Kyabram is a town in north central Victoria, Australia. Kyabram is located in the centre of a rich irrigation district in the Goulburn River Valley,  north of Melbourne. It is the second-largest town in the Shire of Campaspe, situated between the towns of Echuca and Shepparton and is close to the Murray River, Goulburn River, Campaspe River and Waranga Basin. As of the 2016 census the town had a population of 7,331 people and provides services to a district population of around 16,000. 
Surrounding smaller towns include Merrigum, Lancaster, Undera, Cooma, Wyuna, Kyvalley, Girgarre, Stanhope and Tongala.

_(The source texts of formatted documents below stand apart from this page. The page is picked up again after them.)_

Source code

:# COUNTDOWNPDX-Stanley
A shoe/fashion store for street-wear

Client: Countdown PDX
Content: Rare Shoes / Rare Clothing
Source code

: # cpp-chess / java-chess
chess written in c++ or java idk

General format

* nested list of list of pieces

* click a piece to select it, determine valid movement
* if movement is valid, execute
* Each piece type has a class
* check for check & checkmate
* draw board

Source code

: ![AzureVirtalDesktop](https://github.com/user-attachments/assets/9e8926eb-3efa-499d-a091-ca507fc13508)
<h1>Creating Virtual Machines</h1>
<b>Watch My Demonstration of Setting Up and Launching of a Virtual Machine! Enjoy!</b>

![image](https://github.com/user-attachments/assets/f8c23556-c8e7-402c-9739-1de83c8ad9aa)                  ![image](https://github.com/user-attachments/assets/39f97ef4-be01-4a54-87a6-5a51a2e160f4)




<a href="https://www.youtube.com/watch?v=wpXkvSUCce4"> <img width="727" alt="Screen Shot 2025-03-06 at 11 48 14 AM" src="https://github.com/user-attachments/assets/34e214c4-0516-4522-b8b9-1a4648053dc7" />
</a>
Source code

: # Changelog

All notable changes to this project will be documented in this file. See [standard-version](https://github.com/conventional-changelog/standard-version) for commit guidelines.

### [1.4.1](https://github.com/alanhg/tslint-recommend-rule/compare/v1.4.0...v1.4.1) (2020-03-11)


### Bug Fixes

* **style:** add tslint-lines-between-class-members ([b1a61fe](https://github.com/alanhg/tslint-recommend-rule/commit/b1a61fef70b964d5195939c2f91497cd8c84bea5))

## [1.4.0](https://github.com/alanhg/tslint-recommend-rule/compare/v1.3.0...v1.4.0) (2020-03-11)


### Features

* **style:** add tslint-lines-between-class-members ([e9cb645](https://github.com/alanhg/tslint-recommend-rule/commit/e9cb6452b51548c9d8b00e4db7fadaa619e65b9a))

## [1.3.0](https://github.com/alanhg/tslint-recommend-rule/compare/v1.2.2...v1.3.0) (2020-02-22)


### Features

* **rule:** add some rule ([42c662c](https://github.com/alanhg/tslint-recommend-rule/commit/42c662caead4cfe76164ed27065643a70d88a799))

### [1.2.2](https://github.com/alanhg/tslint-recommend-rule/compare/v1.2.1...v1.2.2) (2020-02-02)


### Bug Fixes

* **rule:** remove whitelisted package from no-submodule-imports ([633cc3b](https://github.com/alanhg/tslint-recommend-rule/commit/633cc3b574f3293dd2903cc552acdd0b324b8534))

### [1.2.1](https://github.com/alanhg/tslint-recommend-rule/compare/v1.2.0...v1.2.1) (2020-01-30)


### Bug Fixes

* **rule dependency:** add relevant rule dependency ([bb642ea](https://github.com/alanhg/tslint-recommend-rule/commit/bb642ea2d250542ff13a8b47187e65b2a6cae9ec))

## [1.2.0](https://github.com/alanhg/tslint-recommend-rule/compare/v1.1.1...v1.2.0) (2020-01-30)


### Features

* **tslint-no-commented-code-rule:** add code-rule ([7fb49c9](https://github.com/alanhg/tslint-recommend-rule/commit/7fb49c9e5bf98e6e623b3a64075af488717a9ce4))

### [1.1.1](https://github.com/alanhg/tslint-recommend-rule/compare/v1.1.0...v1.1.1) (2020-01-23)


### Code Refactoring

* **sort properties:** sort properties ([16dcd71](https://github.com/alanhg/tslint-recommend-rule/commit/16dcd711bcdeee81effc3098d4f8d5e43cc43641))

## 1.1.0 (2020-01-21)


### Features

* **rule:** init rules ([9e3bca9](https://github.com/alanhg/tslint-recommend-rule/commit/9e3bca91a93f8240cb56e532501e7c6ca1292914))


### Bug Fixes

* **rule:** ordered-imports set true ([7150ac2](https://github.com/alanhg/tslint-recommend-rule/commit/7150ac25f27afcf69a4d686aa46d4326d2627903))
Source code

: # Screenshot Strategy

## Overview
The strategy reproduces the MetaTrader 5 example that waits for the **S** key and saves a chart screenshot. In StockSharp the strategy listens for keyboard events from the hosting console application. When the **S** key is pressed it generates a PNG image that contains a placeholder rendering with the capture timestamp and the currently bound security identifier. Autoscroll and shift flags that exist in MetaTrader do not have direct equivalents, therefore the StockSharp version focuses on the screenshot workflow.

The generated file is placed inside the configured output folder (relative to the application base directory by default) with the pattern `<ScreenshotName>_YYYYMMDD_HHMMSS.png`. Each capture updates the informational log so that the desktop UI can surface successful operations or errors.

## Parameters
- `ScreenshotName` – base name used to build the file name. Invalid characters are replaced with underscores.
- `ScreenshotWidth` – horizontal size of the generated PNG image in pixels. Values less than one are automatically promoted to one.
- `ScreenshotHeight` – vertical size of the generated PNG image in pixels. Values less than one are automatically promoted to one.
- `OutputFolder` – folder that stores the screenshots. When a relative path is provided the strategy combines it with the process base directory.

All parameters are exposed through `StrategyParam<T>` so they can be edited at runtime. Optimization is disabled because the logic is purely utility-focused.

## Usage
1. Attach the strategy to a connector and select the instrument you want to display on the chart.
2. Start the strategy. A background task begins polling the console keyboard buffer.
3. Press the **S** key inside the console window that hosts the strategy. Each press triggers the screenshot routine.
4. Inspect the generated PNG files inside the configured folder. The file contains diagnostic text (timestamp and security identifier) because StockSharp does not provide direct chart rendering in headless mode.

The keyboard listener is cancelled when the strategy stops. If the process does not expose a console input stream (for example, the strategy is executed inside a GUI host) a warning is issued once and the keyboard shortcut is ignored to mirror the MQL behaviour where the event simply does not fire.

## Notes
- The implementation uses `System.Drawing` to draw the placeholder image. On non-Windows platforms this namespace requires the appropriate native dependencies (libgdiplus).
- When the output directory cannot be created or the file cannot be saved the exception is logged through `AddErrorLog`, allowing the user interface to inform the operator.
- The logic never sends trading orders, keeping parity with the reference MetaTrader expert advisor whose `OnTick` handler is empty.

The name of the town is thought to derive from an Aboriginal word Kiambram meaning "Thick Forest".

History
The Bangerang people are the original inhabitants of the Goulburn valley.

The township started in the 1870s with the first sale of town blocks held in 1876. Kyabram Post Office opened on 23 September 1878. Sheridan Post Office opened on 1 December 1884. On 8 April 1886, in anticipation of the arrival of the railway at what was then Sheridan, Kyabram was renamed Kyabram East and Sheridan was renamed Kyabram. The Kyabram Mechanics' Institute was built in 1891.

John Allan, who lived in Kyabram from 1873, became Premier of Victoria in 1924 and Australia's first Country Party premier. Allan was associated with the Kyabram Reform Movement, a conservative political organisation formed at the start of the 20th century and led by Benjamin Goddard, a local businessman. The movement's campaign played a significant role in the downfall of the Peacock state government in June 1902 and its sound defeat in the subsequent October election. The incoming Irvine government substantially reduced the number of state parliamentarians, a key demand of the movement.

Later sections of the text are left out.